- Archive accounting site - https://biocluster.igb.illinois.edu/archive-accounting Here you can view your data usage and billing info.
- Spectra Logic T950 Tape Library - https://www.spectralogic.com/products/spectra-t950, with LTO-6 2.5TB tapes
- Strongbox T30 - https://strongboxdata.com/products/strongbox/
Sign-up & Billing
- To sign up, email firstname.lastname@example.org with: Your name, netid, CFOP, and optionally a list of other users who will need access to the archive.
- Archive usage cost is calculated based on the total size of all files stored on the archive. Each terabyte of data (rounded up to the next terabyte) will cost $200 per ten years. The first 50GB of space is free.
|0 - 50.0 GB||$0|
|50.0001 GB - 0.9999 TB||$200|
|1.0000 - 1.9999 TB||$400|
Accessing the Archive
The archive is mounted on the login nodes (biologin) of the Biocluster, at /archive. You will have a directory within /archive created for you when you sign up. Please see the Biocluster help page for instructions on how to get access to and connect to the Biocluster.
- All files sent to the archive are final and cannot be removed or modified.
- All files sent to the archive are to be compressed before being copied over (.gzip, .tgz, .zip, .bzip, .gz, .7z, .rar)
- It is highly recommended to use bzip2 for compression, as it offers the highest compress ratio and is built into the tar command.
- It is highly recommended to upload an md5 hash file and a file listing for each tar file you upload to the archive.
- All files uploaded to the archive must be smaller than 2.5 TB. It is advisable to have files be as close to 2.5 TB as possible.

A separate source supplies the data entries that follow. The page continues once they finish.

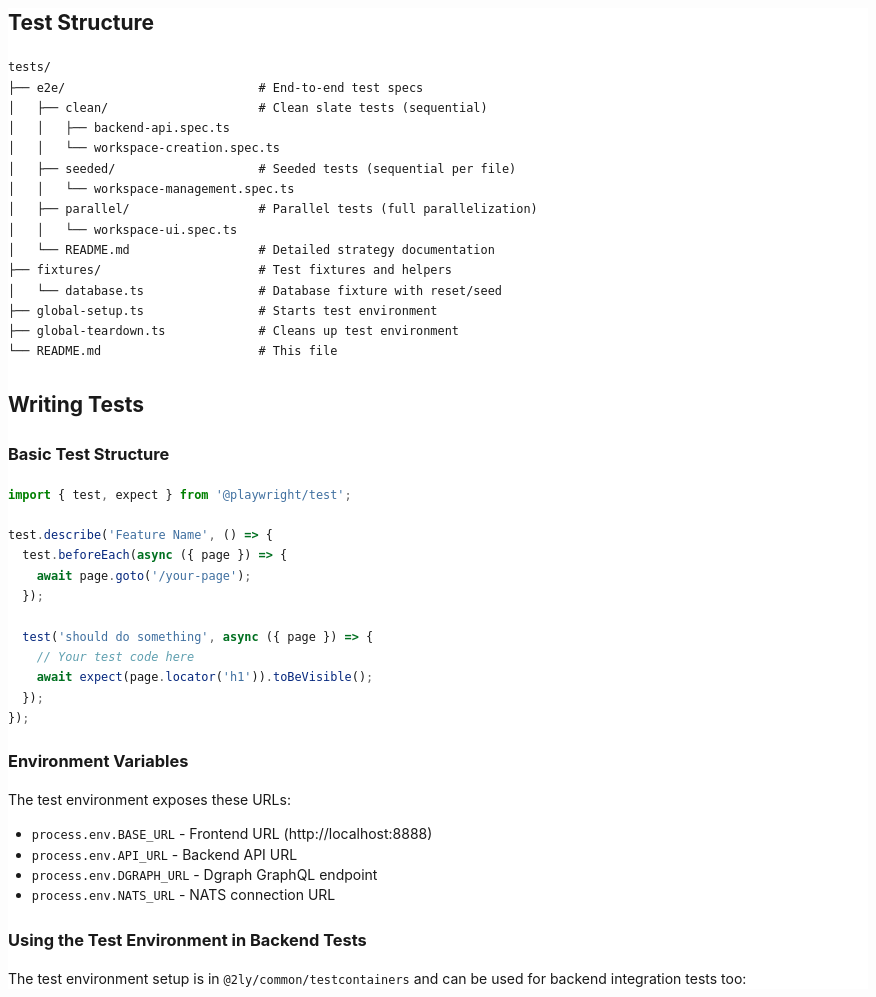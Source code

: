 ## Test Structure

```
tests/
├── e2e/                           # End-to-end test specs
│   ├── clean/                     # Clean slate tests (sequential)
│   │   ├── backend-api.spec.ts
│   │   └── workspace-creation.spec.ts
│   ├── seeded/                    # Seeded tests (sequential per file)
│   │   └── workspace-management.spec.ts
│   ├── parallel/                  # Parallel tests (full parallelization)
│   │   └── workspace-ui.spec.ts
│   └── README.md                  # Detailed strategy documentation
├── fixtures/                      # Test fixtures and helpers
│   └── database.ts                # Database fixture with reset/seed
├── global-setup.ts                # Starts test environment
├── global-teardown.ts             # Cleans up test environment
└── README.md                      # This file
```

## Writing Tests

### Basic Test Structure

```typescript
import { test, expect } from '@playwright/test';

test.describe('Feature Name', () => {
  test.beforeEach(async ({ page }) => {
    await page.goto('/your-page');
  });

  test('should do something', async ({ page }) => {
    // Your test code here
    await expect(page.locator('h1')).toBeVisible();
  });
});
```

### Environment Variables

The test environment exposes these URLs:

- `process.env.BASE_URL` - Frontend URL (http://localhost:8888)
- `process.env.API_URL` - Backend API URL
- `process.env.DGRAPH_URL` - Dgraph GraphQL endpoint
- `process.env.NATS_URL` - NATS connection URL

### Using the Test Environment in Backend Tests

The test environment setup is in `@2ly/common/testcontainers` and can be used for backend integration tests too:
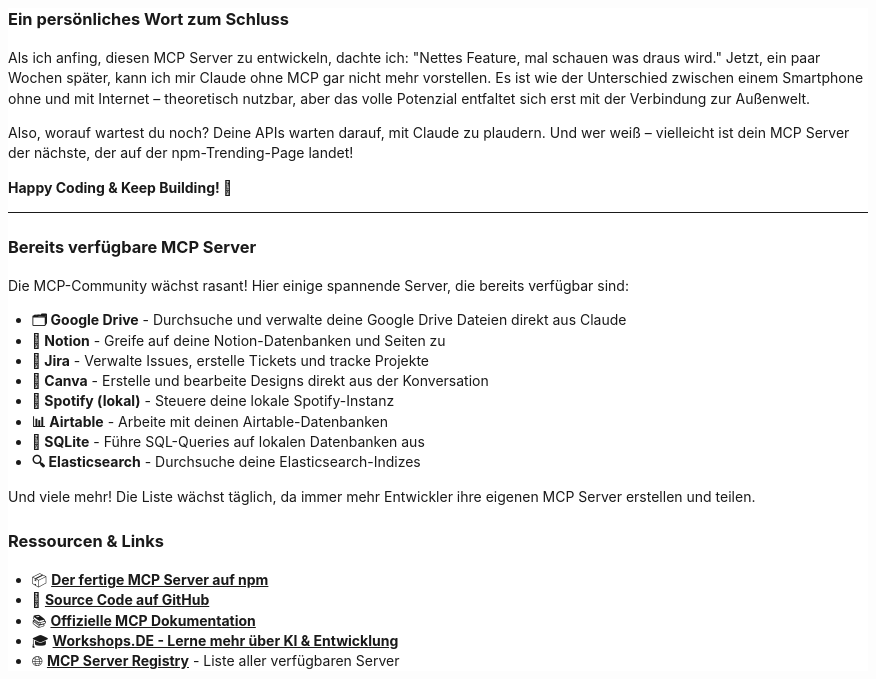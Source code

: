 ### Ein persönliches Wort zum Schluss

Als ich anfing, diesen MCP Server zu entwickeln, dachte ich: "Nettes Feature, mal schauen was draus wird." Jetzt, ein paar Wochen später, kann ich mir Claude ohne MCP gar nicht mehr vorstellen. Es ist wie der Unterschied zwischen einem Smartphone ohne und mit Internet – theoretisch nutzbar, aber das volle Potenzial entfaltet sich erst mit der Verbindung zur Außenwelt.

Also, worauf wartest du noch? Deine APIs warten darauf, mit Claude zu plaudern. Und wer weiß – vielleicht ist dein MCP Server der nächste, der auf der npm-Trending-Page landet!

**Happy Coding & Keep Building! 🎯**

---

### Bereits verfügbare MCP Server

Die MCP-Community wächst rasant! Hier einige spannende Server, die bereits verfügbar sind:

- **🗂️ Google Drive** - Durchsuche und verwalte deine Google Drive Dateien direkt aus Claude
- **📝 Notion** - Greife auf deine Notion-Datenbanken und Seiten zu
- **🎯 Jira** - Verwalte Issues, erstelle Tickets und tracke Projekte
- **🎨 Canva** - Erstelle und bearbeite Designs direkt aus der Konversation
- **🎵 Spotify (lokal)** - Steuere deine lokale Spotify-Instanz
- **📊 Airtable** - Arbeite mit deinen Airtable-Datenbanken
- **💾 SQLite** - Führe SQL-Queries auf lokalen Datenbanken aus
- **🔍 Elasticsearch** - Durchsuche deine Elasticsearch-Indizes

Und viele mehr! Die Liste wächst täglich, da immer mehr Entwickler ihre eigenen MCP Server erstellen und teilen.

### Ressourcen & Links

- 📦 **[Der fertige MCP Server auf npm](https://www.npmjs.com/package/@workshops.de/mcp)**
- 🐙 **[Source Code auf GitHub](https://github.com/workshops-de/mcp-server)**
- 📚 **[Offizielle MCP Dokumentation](https://modelcontextprotocol.io)**
- 🎓 **[Workshops.DE - Lerne mehr über KI & Entwicklung](https://workshops.de)**
- 🌐 **[MCP Server Registry](https://github.com/punkpeye/awesome-mcp-servers)** - Liste aller verfügbaren Server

- All archive files should be larger than 1.0 GB, with some exceptions. Exceptions include md5 hash files and file listings of tar files.
See the Biocluster help page for help connecting to the Biocluster and submitting jobs.
Organize the data you want to archive in a well-thought-out directory structure. Remember you won’t be able to change or rearrange any data once it’s on the archive.
We’re assuming here that your archive file will be called “archive,” and the directory containing your data is called “directory.” Modify those values appropriately when using the following commands. The following three operations should be submitted to the cluster as a job, and DO NOT run on the head node.
- Use tar to compress the files. The tar file should have the extension .tar.bz2
tar -cjf archive.tar.bz2 directory
- Extract the file list and output it to a text file
tar -tvf archive.tar.bz2 > archive.tar.bz2.txt
- Save the md5 hash of the archive to a file
md5sum archive.tar.bz2 > archive.tar.bz2.md5
Copy the three files you’ve just created to your space on the archive. This can only be done using the head node, as the archive is not mounted on any of the compute nodes.
cp archive.tar.bz2* /archive/group/archivename
Create another md5 hash of the tar file once it has been copied to the archive and compare it to the one you created earlier. This ensures the files are identical and there were no transfer issues.